*** Block opens ***
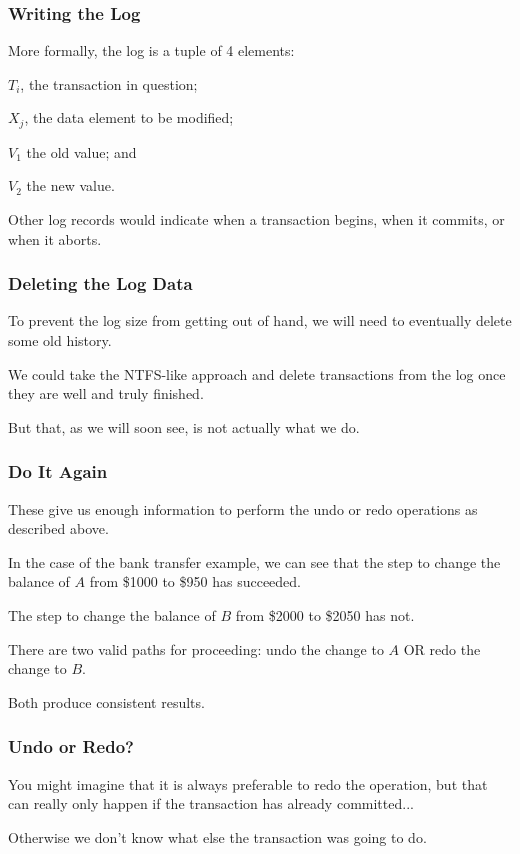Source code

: \begin{frame}
\frametitle{Writing the Log}
More formally, the log is a tuple of 4 elements: 

$T_{i}$, the transaction in question; 

$X_{j}$, the data element to be modified; 

$V_{1}$ the old value; and 

$V_{2}$ the new value. 

Other log records would indicate when a transaction begins, when it commits, or when it aborts. 

\end{frame}

\begin{frame}
\frametitle{Deleting the Log Data}

To prevent the log size from getting out of hand, we will need to eventually delete some old history. 

We could take the NTFS-like approach and delete transactions from the log once they are well and truly finished. 

But that, as we will soon see, is not actually what we do. 

\end{frame}

\begin{frame}
\frametitle{Do It Again}

These give us enough information to perform the undo or redo operations as described above. 

In the case of the bank transfer example, we can see that the step to change the balance of $A$ from \$1000 to \$950 has succeeded. 

The step to change the balance of $B$ from \$2000 to \$2050 has not. 

There are two valid paths for proceeding: undo the change to $A$ OR redo the change to $B$. 

Both produce consistent results.


\end{frame}


\begin{frame}
\frametitle{Undo or Redo?}

You might imagine that it is always preferable to redo the operation, but that can really only happen if the transaction has already committed... 

Otherwise we don't know what else the transaction was going to do.


\end{frame}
*** Block closes ***
WHAT THE TASK ASKS: Return every line above where "delete" appears.

RESULT OF THIS EXERCISE:
To prevent the log size from getting out of hand, we will need to eventually delete some old history. 
We could take the NTFS-like approach and delete transactions from the log once they are well and truly finished. 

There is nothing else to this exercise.